Family-friendly pizza buffet chain Cicis has been around since 1985. But while having those decades of history was great for brand building, it also meant that some of the restaurant’s listings were still stuck in the Reagan era — and, so, in 2015, Cicis embarked on a comprehensive redesign aimed at correcting its outdated location data and revitalizing its digital presence.
“Before, whenever people searched for some of our restaurants — or searched in some of our areas — they would just see a big list. It listed out every single restaurant, their hours, and there was not a lot of differentiating content in there,” Douglas Kwong, digital director at Cicis, explained following his session at last week’s LocationWorld conference. “The other problem was that people were going to Yelp or Foursquare and seeing a lot of outdated content. We got quite a few people who called us and complained, saying, ‘I drove 45 minutes to come to your restaurant, and it was closed. What’s going on?’ Or, ‘they’re closed down for good. The hours are wrong.'”
To address this discrepancy, Cicis leveraged Yext’s Location Cloud (full disclosure: Yext is GeoMarketing’s parent company. More details on that relationship here) to manage and update location information for each restaurant from a single dashboard — using Yext Pages and Listings specifically.

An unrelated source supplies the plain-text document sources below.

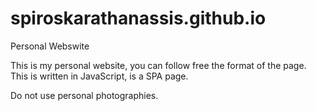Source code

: # spiroskarathanassis.github.io
Personal Webswite


This is my personal website, you can follow free the format of the page.
This is written in JavaScript, is a SPA page.

Do not use personal photographies.
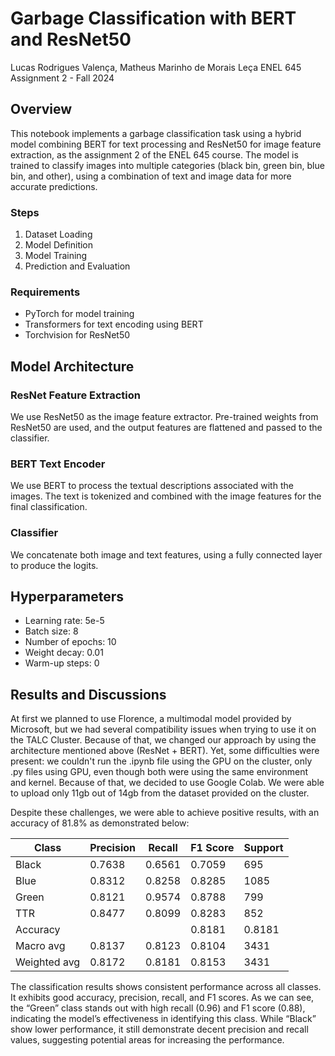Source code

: # Garbage Classification with BERT and ResNet50
Lucas Rodrigues Valença, Matheus Marinho de Morais Leça
ENEL 645 Assignment 2 - Fall 2024

## Overview

This notebook implements a garbage classification task using a hybrid model combining BERT for text processing and ResNet50 for image feature extraction, as the assignment 2 of the ENEL 645 course. The model is trained to classify images into multiple categories (black bin, green bin, blue bin, and other), using a combination of text and image data for more accurate predictions.

### Steps
1. Dataset Loading
2. Model Definition
3. Model Training
4. Prediction and Evaluation

### Requirements
- PyTorch for model training
- Transformers for text encoding using BERT
- Torchvision for ResNet50

## Model Architecture

### ResNet Feature Extraction
We use ResNet50 as the image feature extractor. Pre-trained weights from ResNet50 are used, and the output features are flattened and passed to the classifier.

### BERT Text Encoder
We use BERT to process the textual descriptions associated with the images. The text is tokenized and combined with the image features for the final classification.

### Classifier
We concatenate both image and text features, using a fully connected layer to produce the logits.

## Hyperparameters
- Learning rate: 5e-5
- Batch size: 8
- Number of epochs: 10
- Weight decay: 0.01
- Warm-up steps: 0

## Results and Discussions
At first we planned to use Florence, a multimodal model provided by Microsoft, but we had several compatibility issues when trying to use it on the TALC Cluster. Because of that, we changed our approach by using the architecture mentioned above (ResNet + BERT). Yet, some difficulties were present: we couldn't run the .ipynb file using the GPU on the cluster, only .py files using GPU, even though both were using the same environment and kernel. Because of that, we decided to use Google Colab. We were able to upload only 11gb out of 14gb from the dataset provided on the cluster.

Despite these challenges, we were able to achieve positive results, with an accuracy of 81.8% as demonstrated below:

| Class        | Precision | Recall  | F1 Score | Support |
|--------------|-----------|---------|----------|---------|
| Black        | 0.7638    | 0.6561  | 0.7059   | 695     |
| Blue         | 0.8312    | 0.8258  | 0.8285   | 1085    |
| Green        | 0.8121    | 0.9574  | 0.8788   | 799     |
| TTR          | 0.8477    | 0.8099  | 0.8283   | 852     |
| Accuracy     |           |         | 0.8181   | 0.8181  |
| Macro avg    | 0.8137    | 0.8123  | 0.8104   | 3431    |
| Weighted avg | 0.8172    | 0.8181  | 0.8153   | 3431    |

The classification results shows consistent performance across all classes. It exhibits good accuracy, precision, recall, and F1 scores. As we can see, the “Green” class stands out with high recall (0.96) and F1 score (0.88), indicating the model’s effectiveness in identifying this class. While “Black” show lower performance, it still demonstrate decent precision and recall values, suggesting potential areas for increasing the performance.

“Ever since we got Pages and Listings up and running, we have been able to grow organic search,” Kwong said. “Now, we are at 75 percent of mobile traffic coming in. Much of that can be attributed to the location data focus that we have been placing on our restaurants in the past year.” The company corrected a reported 14,000+ addresses and 60,000+ restaurant names during the redesign — and the subsequent traffic increase reflects the growing importance of location management in the fragmented mobile age.
Location En Espanol
But while correcting its listings and optimizing its presence in search rankings was a huge part of what Cicis set out to do, the company aimed to do more, Kwong said in his session. Cicis recognized that it had a large Hispanic customer base, and so it launched an app with dual English and Spanish language functionality built in. This aimed to offer the more personalized experience that today’s consumers expect when searching for restaurant locations, menu items, and more — without them having to take the time to download a secondary app.

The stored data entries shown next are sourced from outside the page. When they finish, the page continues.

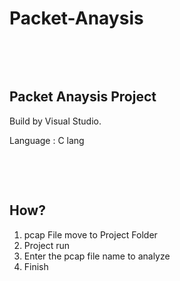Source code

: # Packet-Anaysis

&nbsp;

&nbsp;

## Packet Anaysis Project

 Build by Visual Studio.

 Language : C lang

&nbsp;

&nbsp;

## How?

1. pcap File move to Project Folder
2. Project run
3. Enter the pcap file name to analyze
4. Finish
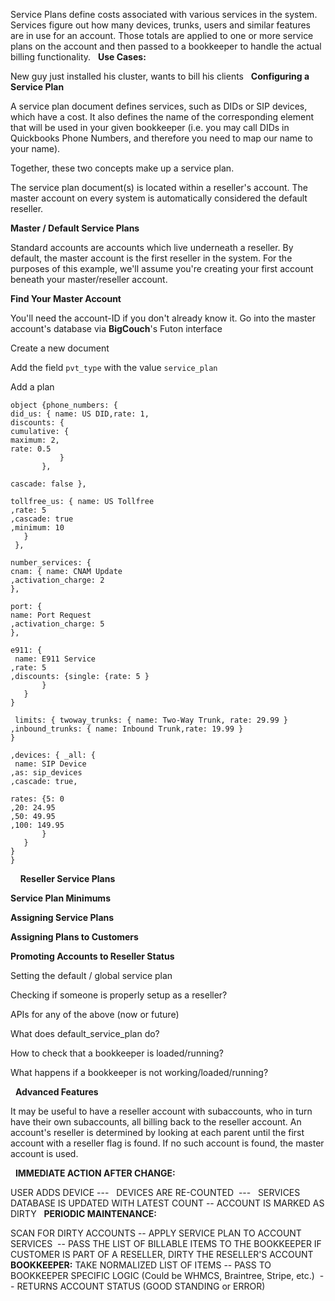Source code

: Service Plans define costs associated with various services in the system. Services figure out how many devices, trunks, users and similar 
features are in use for an account. Those totals are applied to one or more service plans on the account and then passed to a bookkeeper to handle the actual billing functionality.
 
**Use Cases:**

New guy just installed his cluster, wants to bill his clients
 
**Configuring a Service Plan**

A service plan document defines services, such as DIDs or SIP devices, which have a cost. It also defines the name of the corresponding element that will be used in your given bookkeeper (i.e. you may call DIDs in Quickbooks Phone Numbers, and therefore you need to map our name to your name). 

Together, these two concepts make up a service plan.

The service plan document(s) is located within a reseller's account. The master account on every system is automatically considered the default reseller.

**Master / Default Service Plans**

Standard accounts are accounts which live underneath a reseller. By default, the master account is the first reseller in the system. For the purposes of this example, we'll assume you're creating your first account beneath your master/reseller account.


**Find Your Master Account**

You'll need the account-ID if you don't already know it.
Go into the master account's database via **BigCouch**'s Futon interface

Create a new document

Add the field `pvt_type` with the value `service_plan`

Add a plan 

    object {phone_numbers: {     
    did_us: { name: US DID,rate: 1,    
    discounts: {
    cumulative: {                   
    maximum: 2,                  
    rate: 0.5
               }
           },
           
    cascade: false },
       
    tollfree_us: { name: US Tollfree
    ,rate: 5
    ,cascade: true           
    ,minimum: 10
       }
     },
     
    number_services: {       
    cnam: { name: CNAM Update
    ,activation_charge: 2
    },
       
    port: {           
    name: Port Request
    ,activation_charge: 5
    },
       
    e911: {
     name: E911 Service
    ,rate: 5     
    ,discounts: {single: {rate: 5 }
           }
       }
    }
   
     limits: { twoway_trunks: { name: Two-Way Trunk, rate: 29.99 }
    ,inbound_trunks: { name: Inbound Trunk,rate: 19.99 }
    }
    
    ,devices: { _all: {
     name: SIP Device
    ,as: sip_devices
    ,cascade: true,
           
    rates: {5: 0         
    ,20: 24.95        
    ,50: 49.95           
    ,100: 149.95
           }
       }
    }
    }
 
 
**Reseller Service Plans**
 
 
**Service Plan Minimums**
 
 
**Assigning Service Plans**


**Assigning Plans to Customers**
 
 
**Promoting Accounts to Reseller Status**
 
 
 
Setting the default / global service plan

Checking if someone is properly setup as a reseller?

APIs for any of the above (now or future)

What does default_service_plan do?

How to check that a bookkeeper is loaded/running?

What happens if a bookkeeper is not working/loaded/running?

 
**Advanced Features**

It may be useful to have a reseller account with subaccounts, who in turn have their own subaccounts, all billing back to the reseller account. An account's reseller is determined by looking at each parent until the first account with a reseller flag is found. If no such account is found, the master account is used.

 
**IMMEDIATE ACTION AFTER CHANGE:**

 USER ADDS DEVICE ---
  DEVICES ARE RE-COUNTED  ---
  SERVICES DATABASE IS UPDATED WITH LATEST COUNT --
  ACCOUNT IS MARKED AS DIRTY
 
**PERIODIC MAINTENANCE:**

 SCAN FOR DIRTY ACCOUNTS --
 APPLY SERVICE PLAN TO ACCOUNT SERVICES  --
 PASS THE LIST OF BILLABLE ITEMS TO THE 
 BOOKKEEPER
 IF CUSTOMER IS PART OF A RESELLER, DIRTY THE RESELLER'S ACCOUNT
 
**BOOKKEEPER:**
 TAKE NORMALIZED LIST OF ITEMS --
 PASS TO BOOKKEEPER SPECIFIC LOGIC (Could be WHMCS, Braintree, Stripe, etc.)  --
 RETURNS ACCOUNT STATUS (GOOD STANDING or ERROR)
 
 
 
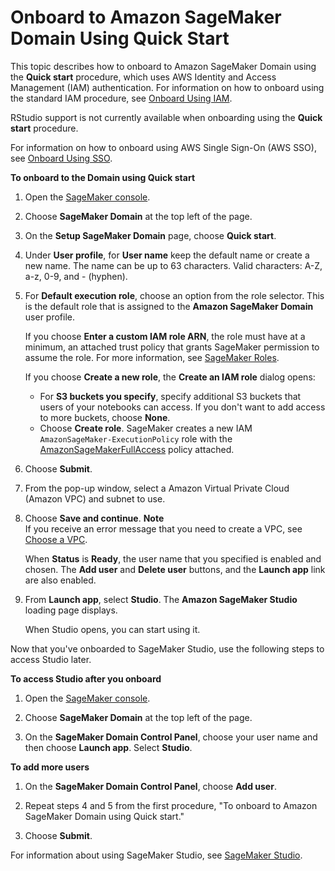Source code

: # Onboard to Amazon SageMaker Domain Using Quick Start<a name="onboard-quick-start"></a>

This topic describes how to onboard to Amazon SageMaker Domain using the **Quick start** procedure, which uses AWS Identity and Access Management \(IAM\) authentication\. For information on how to onboard using the standard IAM procedure, see [Onboard Using IAM](onboard-iam.md)\.

RStudio support is not currently available when onboarding using the **Quick start** procedure\.

For information on how to onboard using AWS Single Sign\-On \(AWS SSO\), see [Onboard Using SSO](onboard-sso-users.md)\.

**To onboard to the Domain using **Quick start****

1. Open the [SageMaker console](https://console.aws.amazon.com/sagemaker/)\.

1. Choose **SageMaker Domain** at the top left of the page\.

1. On the **Setup SageMaker Domain** page, choose **Quick start**\.

1. Under **User profile**, for **User name** keep the default name or create a new name\. The name can be up to 63 characters\. Valid characters: A\-Z, a\-z, 0\-9, and \- \(hyphen\)\. 

1. For **Default execution role**, choose an option from the role selector\. This is the default role that is assigned to the **Amazon SageMaker Domain** user profile\.

   If you choose **Enter a custom IAM role ARN**, the role must have at a minimum, an attached trust policy that grants SageMaker permission to assume the role\. For more information, see [SageMaker Roles](sagemaker-roles.md)\.

   If you choose **Create a new role**, the **Create an IAM role** dialog opens:
   + For **S3 buckets you specify**, specify additional S3 buckets that users of your notebooks can access\. If you don't want to add access to more buckets, choose **None**\.
   + Choose **Create role**\. SageMaker creates a new IAM `AmazonSageMaker-ExecutionPolicy` role with the [AmazonSageMakerFullAccess](https://console.aws.amazon.com/iam/home?#/policies/arn:aws:iam::aws:policy/AmazonSageMakerFullAccess) policy attached\.

1. Choose **Submit**\.

1. From the pop\-up window, select a Amazon Virtual Private Cloud \(Amazon VPC\) and subnet to use\.

1. Choose **Save and continue**\.
**Note**  
If you receive an error message that you need to create a VPC, see [Choose a VPC](onboard-vpc.md)\.

   When **Status** is **Ready**, the user name that you specified is enabled and chosen\. The **Add user** and **Delete user** buttons, and the **Launch app** link are also enabled\.

1. From **Launch app**, select **Studio**\. The **Amazon SageMaker Studio** loading page displays\.

   When Studio opens, you can start using it\.

Now that you've onboarded to SageMaker Studio, use the following steps to access Studio later\.

**To access Studio after you onboard**

1. Open the [SageMaker console](https://console.aws.amazon.com/sagemaker/)\.

1. Choose **SageMaker Domain** at the top left of the page\.

1. On the ****SageMaker Domain** Control Panel**, choose your user name and then choose **Launch app**\. Select **Studio**\.

**To add more users**

1. On the ****SageMaker Domain** Control Panel**, choose **Add user**\.

1. Repeat steps 4 and 5 from the first procedure, "To onboard to Amazon SageMaker Domain using Quick start\."

1. Choose **Submit**\.

For information about using SageMaker Studio, see [SageMaker Studio](studio.md)\.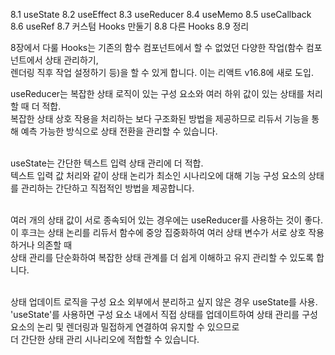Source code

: 8.1 useState
8.2 useEffect
8.3 useReducer
8.4 useMemo
8.5 useCallback
8.6 useRef
8.7 커스텀 Hooks 만둘기
8.8 다른 Hooks
8.9 정리


8장에서 다룰 Hooks는 기존의 함수 컴포넌트에서 할 수 없었던 다양한 작업(함수 컴포넌트에서 상태 관리하기, <br/>
렌더링 직후 작업 설정하기 등)을 할 수 있게 합니다. 이는 리액트 v16.8에 새로 도입. <br/>


useReducer는 복잡한 상태 로직이 있는 구성 요소와 여러 하위 값이 있는 상태를 처리할 때 더 적합. <br/>
복잡한 상태 상호 작용을 처리하는 보다 구조화된 방법을 제공하므로 리듀서 기능을 통해 예측 가능한 방식으로 상태 전환을 관리할 수 있습니다.<br/>
<br/>

useState는 간단한 텍스트 입력 상태 관리에 더 적합. <br/>
텍스트 입력 값 처리와 같이 상태 논리가 최소인 시나리오에 대해 기능 구성 요소의 상태를 관리하는 간단하고 직접적인 방법을 제공합니다.<br/>
<br/>

여러 개의 상태 값이 서로 종속되어 있는 경우에는 useReducer를 사용하는 것이 좋다. <br/>
이 후크는 상태 논리를 리듀서 함수에 중앙 집중화하여 여러 상태 변수가 서로 상호 작용하거나 의존할 때 <br/>
상태 관리를 단순화하여 복잡한 상태 관계를 더 쉽게 이해하고 유지 관리할 수 있도록 합니다.<br/>

<br/>
상태 업데이트 로직을 구성 요소 외부에서 분리하고 싶지 않은 경우 useState를 사용. <br/>
'useState'를 사용하면 구성 요소 내에서 직접 상태를 업데이트하여 상태 관리를 구성 요소의 논리 및 렌더링과 밀접하게 연결하여 유지할 수 있으므로 <br/>
더 간단한 상태 관리 시나리오에 적합할 수 있습니다.<br/>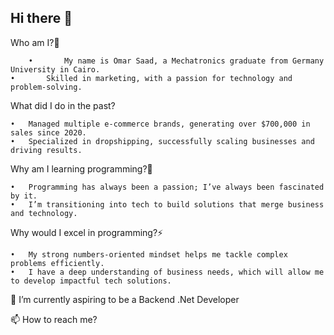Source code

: ## Hi there 👋

   Who am I?🤔
   
        •       My name is Omar Saad, a Mechatronics graduate from Germany University in Cairo.
	•       Skilled in marketing, with a passion for technology and problem-solving.
 
   What did I do in the past?

	•	Managed multiple e-commerce brands, generating over $700,000 in sales since 2020.
	•	Specialized in dropshipping, successfully scaling businesses and driving results.
 
  Why am I learning programming?🔭
  
	•	Programming has always been a passion; I’ve always been fascinated by it.
	•	I’m transitioning into tech to build solutions that merge business and technology.
 
  Why would I excel in programming?⚡
  
	•	My strong numbers-oriented mindset helps me tackle complex problems efficiently.
	•	I have a deep understanding of business needs, which will allow me to develop impactful tech solutions.

 🌱 I’m currently aspiring to be a Backend .Net Developer
 
 📫 How to reach me?


<!--
**Mero0077/Mero0077** is a ✨ _special_ ✨ repository because its `README.md` (this file) appears on your GitHub profile.

Here are some ideas to get you started:

- 🔭 I’m currently working on ...
- 🌱 I’m currently learning ...
- 👯 I’m looking to collaborate on ...
- 🤔 I’m looking for help with ...
- 💬 Ask me about ...
- 📫 How to reach me: ...
- 😄 Pronouns: ...
- ⚡ Fun fact: ...
-->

“If I download an app and it doesn’t do exactly what I think it’s going to do, or I have to do a lot of work to try to find something, I’ll delete it,” Kwong said. “That’s not something that we wanted our customers to do. We knew that our target demographic was ethnically diverse, and a lot of the parents of our target demographic speak Spanish. They speak Spanish at home, but their kids — when they go off to work or to school — they speak predominantly English. We wanted to build an app where the kids could look at whatever things they needed to look at on the phone — maybe it’s a game, or looking at their loyalty status. But then when the device goes back to the parent and they need to find a location, they could do that all in Spanish. We didn’t want to have them download two separate apps for that. We were really just trying to make it as easy as possible for them, and [that’s something] that has been a big success.”